Posted by , 20 April 2014 - - - - - - · 3,675 views
accidental noise library, perlin and 2 more...
My schedule lately is one that can be summed up by two simple words: crushing exhaustion. A change of career (unfortunate, but necessary) has initiated a period of long shifts and a somewhat higher level of physical labor than I have been accustomed to lately, so that the attendant emotional and physical exhaustion while my body re-adapts to a less sedentary lifestyle has sapped me of any will to work on anything even remotely complicated. Thus, GC has suffered, and suffered greatly.

I have been talking a bit with @evolutional lately, though, as he's been porting ANL to C#. I haven't really dipped into the ANL much lately. It's just a thing that I use, and I've learned to work around any issues that occur. But talking with Oli has kind of gotten me back to thinking about it, and especially about the aspects of it that bug the shit out of me.

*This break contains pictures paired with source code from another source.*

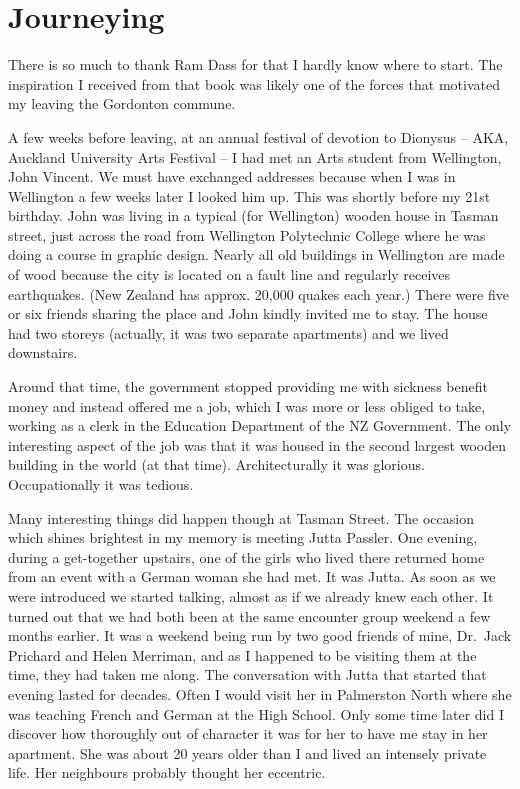 \chapter{Journeying}

There is so much to thank Ram Dass for that I hardly know where to
start. The inspiration I received from that book was likely one of the
forces that motivated my leaving the Gordonton commune.

A few weeks before leaving, at an annual festival of devotion to
Dionysus -- AKA, Auckland University Arts Festival -- I had met an Arts
student from Wellington, John Vincent. We must have exchanged addresses
because when I was in Wellington a few weeks later I looked him up. This
was shortly before my 21st birthday. John was living in a typical (for
Wellington) wooden house in Tasman street, just across the road from
Wellington Polytechnic College where he was doing a course in graphic
design. Nearly all old buildings in Wellington are made of wood because
the city is located on a fault line and regularly receives earthquakes.
(New Zealand has approx. 20,000 quakes\cite{quakes} each year.)
There were five or six friends sharing the place and John kindly invited
me to stay. The house had two storeys (actually, it was two separate
apartments) and we lived downstairs.

Around that time, the government stopped providing me with sickness
benefit money and instead offered me a job, which I was more or less
obliged to take, working as a clerk in the Education Department of the
NZ Government. The only interesting aspect of the job was that it was
housed in the second largest wooden building\cite{building} in the world (at that time).
Architecturally it was glorious. Occupationally it was tedious.

Many interesting things did happen though at Tasman Street. The occasion
which shines brightest in my memory is meeting Jutta Passler. One
evening, during a get-together upstairs, one of the girls who lived
there returned home from an event with a German woman she had met. It
was Jutta. As soon as we were introduced we started talking, almost as
if we already knew each other. It turned out that we had both been at
the same encounter group weekend a few months earlier. It was a weekend
being run by two good friends of mine, Dr.~Jack Prichard and Helen
Merriman, and as I happened to be visiting them at the time, they had
taken me along. The conversation with Jutta that started that evening
lasted for decades. Often I would visit her in Palmerston North where
she was teaching French and German at the High School. Only some time
later did I discover how thoroughly out of character it was for her to
have me stay in her apartment. She was about 20 years older than I and
lived an intensely private life. Her neighbours probably thought her
eccentric.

ANL was initially deeply inspired by libnoise. I followed the model of chained objects that libnoise uses to construct complex noise expressions from simple building blocks. The idea of it is still sound, I think, but the execution is a little bit flawed. I'm not even remotely any kind of optimization master, not by a damned sight, but even I understand that arbitrarily-allocated objects linked together by pointers and invoked by virtual functions is probably not the most cache friendly and performant scheme you could think of. Not to mention that complex noise expressions can often be optimized by smartly caching intermediate values, but implementing a cache as a module inserted into the chain (as ANL currently does), or by building cache functionality directly into the modules themselves (as ANL has also done, and might still be doing, I don't remember) is not the best way to do it if you want to provide for the possibility of multi-threaded execution. In order to provide for multi-threading, the caching needs to be performed external to the modules and local to the thread so that threads don't step on each other's toes.

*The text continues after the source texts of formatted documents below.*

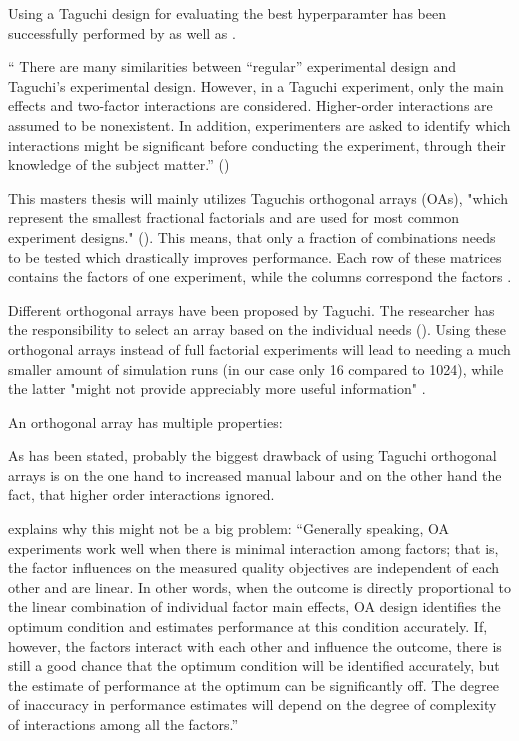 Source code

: Using a Taguchi design for evaluating the best hyperparamter has been successfully performed by \cite{dao_maximising_2016} as well as \cite{assistant_professor_amity_university_jaipur_rajasthan_india_parameter_2019}. 

\enquote{ There are many similarities between “regular” experimental design and Taguchi's experimental design. However, in a Taguchi experiment, only the main effects and two-factor interactions are considered. Higher-order interactions are assumed to be nonexistent. In addition, experimenters are asked to identify which interactions might be significant before conducting the experiment, through their knowledge of the subject matter.} (\cite{yang_design_2009})

This masters thesis will mainly utilizes Taguchis orthogonal arrays (OAs), "which represent the smallest fractional factorials and are used for most common experiment designs." (\cite{roy_primer_1990}). This means, that only a fraction of combinations needs to be tested which drastically improves performance. Each row of these matrices contains the factors of one experiment, while the columns correspond the factors \cite{li_taguchi_2021}. 

Different orthogonal arrays have been proposed by Taguchi. The researcher has the responsibility to select an array based on the individual needs (\cite{li_taguchi_2021}).
Using these orthogonal arrays instead of full factorial experiments will lead to needing a much smaller amount of simulation runs (in our case only 16 compared to 1024), while the latter "might not provide appreciably more useful information" \cite{roy_primer_1990}.


An orthogonal array has multiple properties:



As has been stated, probably the biggest drawback of using Taguchi orthogonal arrays is on the one hand to increased manual labour and on the other hand the fact, that higher order interactions ignored.

\cite{roy_primer_1990} explains why this might not be a big problem:
\enquote{Generally speaking, OA experiments work well when there is minimal interaction among factors; that is, the factor influences on the measured quality objectives are independent of each other and are linear. In other words, when the outcome is directly proportional to the linear combination of individual factor main effects, OA design identifies the optimum condition and estimates performance at this condition accurately. If, however, the factors interact with each other and influence the outcome, there is still a good chance that the optimum condition will be identified accurately, but the estimate of performance at the optimum can be significantly off. The degree of inaccuracy in performance estimates will depend on the degree of complexity of interactions among all the factors.}

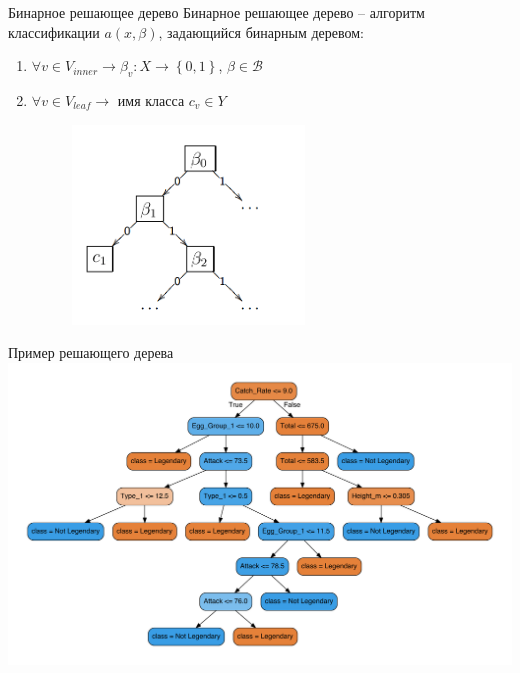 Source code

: \documentclass[10pt]{beamer}
\begin{document}
\begin{frame}{Бинарное решающее дерево}
	Бинарное решающее дерево -- алгоритм классификации $a(x, \beta)$, задающийся бинарным деревом:\\
	\begin{enumerate}[--]
	\item $\forall v \in V_{inner} \rightarrow \beta_v: X \rightarrow \left\{ 0,1\right\}$, $\beta \in \mathscr{B}$
	\item $\forall v \in V_{leaf} \rightarrow $ имя класса $c_v \in Y$\\
	
	\begin{figure}[htbp]
	  \includegraphics[height=150pt, keepaspectratio = true]{images/binary_tree}   
	\end{figure}
	\end{enumerate}
\end{frame}

\begin{frame}{Пример решающего дерева}
	  \includegraphics[height=\textheight, width=\textwidth, keepaspectratio = true]{images/pokemons-tree}   
\end{frame}
\end{document}
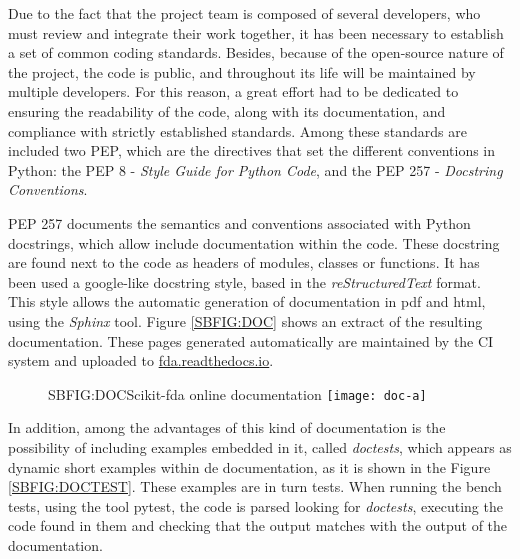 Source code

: 

Due to the fact that the project team is composed of several developers, who
must review and integrate their work together, it has been necessary to
establish a set of common coding standards.
Besides, because of the open-source nature of the project, the code is
public, and throughout its life will be maintained by multiple developers. For
this reason, a great effort had to be dedicated to ensuring the readability of
the code, along with its documentation, and compliance with strictly established
standards. Among these standards are included two \ac{PEP}, which are the directives that set the different conventions in Python:
the \ac{PEP} 8 - \textit{Style Guide for Python Code}, and the \acs{PEP} 257 - \textit{Docstring Conventions}.
\newpage

\acs{PEP} 257 documents the semantics and conventions associated with Python
docstrings, which allow include documentation within the code. These docstring
are found next to the code as headers of modules, classes or functions. It has
been used a google-like docstring style, based in the \textit{reStructuredText} format.
This style allows the automatic generation of documentation in pdf and html,
using the \textit{Sphinx} tool. Figure \ref{SBFIG:DOC} shows an extract of the resulting documentation. These pages generated automatically are maintained by
the \ac{CI} system and uploaded to
\href{https://fda.readthedocs.io/}{fda.readthedocs.io}.

\begin{figure}[Scikit-fda online documentation]{SBFIG:DOC}{Scikit-fda online documentation}
	\texttt{[image: doc-a]}
\end{figure}

In addition, among the advantages of this kind of documentation is the
possibility of including examples embedded in it, called \textit{doctests}, which appears
 as dynamic short examples within de documentation, as it is shown in the
 Figure \ref{SBFIG:DOCTEST}.
These examples are in turn tests. When running the bench tests, using the tool
pytest, the code is parsed looking for \textit{doctests}, executing the code found in
them and checking that the output matches with the output of the documentation.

Some time back, I had started thinking about an alternative scheme. Instead of building a noise description as a pointer-linked network of objects, I instead visualized it as a basic vector of instructions. The initial idea was to condense the noise expression down to a linear vector of in-order operations that could be fed to a vm to generate the final value, but such a scheme would result in lots of redundant calculations, since it wouldn't take advantage of the early-out provided by, ie, the Select module which selects between one or another source depending on the value of a control source.

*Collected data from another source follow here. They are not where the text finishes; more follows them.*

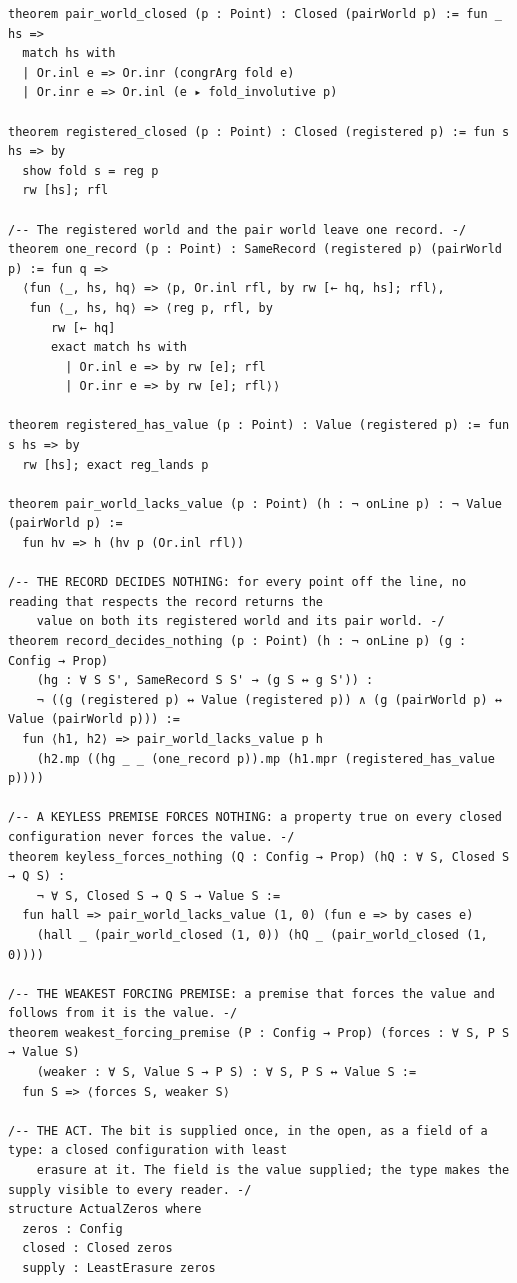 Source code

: \documentclass[10pt,twocolumn]{article}
\begin{document}
\begin{Verbatim}
theorem pair_world_closed (p : Point) : Closed (pairWorld p) := fun _ hs =>
  match hs with
  | Or.inl e => Or.inr (congrArg fold e)
  | Or.inr e => Or.inl (e ▸ fold_involutive p)

theorem registered_closed (p : Point) : Closed (registered p) := fun s hs => by
  show fold s = reg p
  rw [hs]; rfl

/-- The registered world and the pair world leave one record. -/
theorem one_record (p : Point) : SameRecord (registered p) (pairWorld p) := fun q =>
  ⟨fun ⟨_, hs, hq⟩ => ⟨p, Or.inl rfl, by rw [← hq, hs]; rfl⟩,
   fun ⟨_, hs, hq⟩ => ⟨reg p, rfl, by
      rw [← hq]
      exact match hs with
        | Or.inl e => by rw [e]; rfl
        | Or.inr e => by rw [e]; rfl⟩⟩

theorem registered_has_value (p : Point) : Value (registered p) := fun s hs => by
  rw [hs]; exact reg_lands p

theorem pair_world_lacks_value (p : Point) (h : ¬ onLine p) : ¬ Value (pairWorld p) :=
  fun hv => h (hv p (Or.inl rfl))

/-- THE RECORD DECIDES NOTHING: for every point off the line, no reading that respects the record returns the
    value on both its registered world and its pair world. -/
theorem record_decides_nothing (p : Point) (h : ¬ onLine p) (g : Config → Prop)
    (hg : ∀ S S', SameRecord S S' → (g S ↔ g S')) :
    ¬ ((g (registered p) ↔ Value (registered p)) ∧ (g (pairWorld p) ↔ Value (pairWorld p))) :=
  fun ⟨h1, h2⟩ => pair_world_lacks_value p h
    (h2.mp ((hg _ _ (one_record p)).mp (h1.mpr (registered_has_value p))))

/-- A KEYLESS PREMISE FORCES NOTHING: a property true on every closed configuration never forces the value. -/
theorem keyless_forces_nothing (Q : Config → Prop) (hQ : ∀ S, Closed S → Q S) :
    ¬ ∀ S, Closed S → Q S → Value S :=
  fun hall => pair_world_lacks_value (1, 0) (fun e => by cases e)
    (hall _ (pair_world_closed (1, 0)) (hQ _ (pair_world_closed (1, 0))))

/-- THE WEAKEST FORCING PREMISE: a premise that forces the value and follows from it is the value. -/
theorem weakest_forcing_premise (P : Config → Prop) (forces : ∀ S, P S → Value S)
    (weaker : ∀ S, Value S → P S) : ∀ S, P S ↔ Value S :=
  fun S => ⟨forces S, weaker S⟩

/-- THE ACT. The bit is supplied once, in the open, as a field of a type: a closed configuration with least
    erasure at it. The field is the value supplied; the type makes the supply visible to every reader. -/
structure ActualZeros where
  zeros : Config
  closed : Closed zeros
  supply : LeastErasure zeros


\end{Verbatim}
\end{document}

So lately, given the fact that I can't really make myself concentrate on anything too technically challenging, I started on an experimental branch of the ANL that encapsulates a noise expression as a vector of opcode or instructions as I had visualized. Rather than evaluating the vector sequentially, however, I use vector-index cross-referencing (similar to how the objects in the existing model would cross-reference each other via pointer) to evaluate source branches to a module before evaluating the module itself, taking advantage of Select's early-out branching if available.

A noise expression is a simple vector of opcodes, with optional data in the form of constant data (float or rgba) and source indexes referencing other opcodes in the vector as sources. The opcode vector is passed to an instance of a sort of virtual machine for evaluation. The VM instance maintains an internal cache vector for locally caching the values of opcodes as they are evaluated.

The switch has necessitated a change to how noise expressions are constructed. This has actually simplified the interface quite significantly. Rather than a whole slew of separate classes for each function type, I now have a single factory/builder class that provides an interface with methods for constructing opcodes or opcode chains--somewhat similar to the existing TreeBuilder interface. By calling methods on this factory class, opcodes are appended to an internal vector. Once the expression is built, then the final vector of opcodes can be passed to a VM for evaluation.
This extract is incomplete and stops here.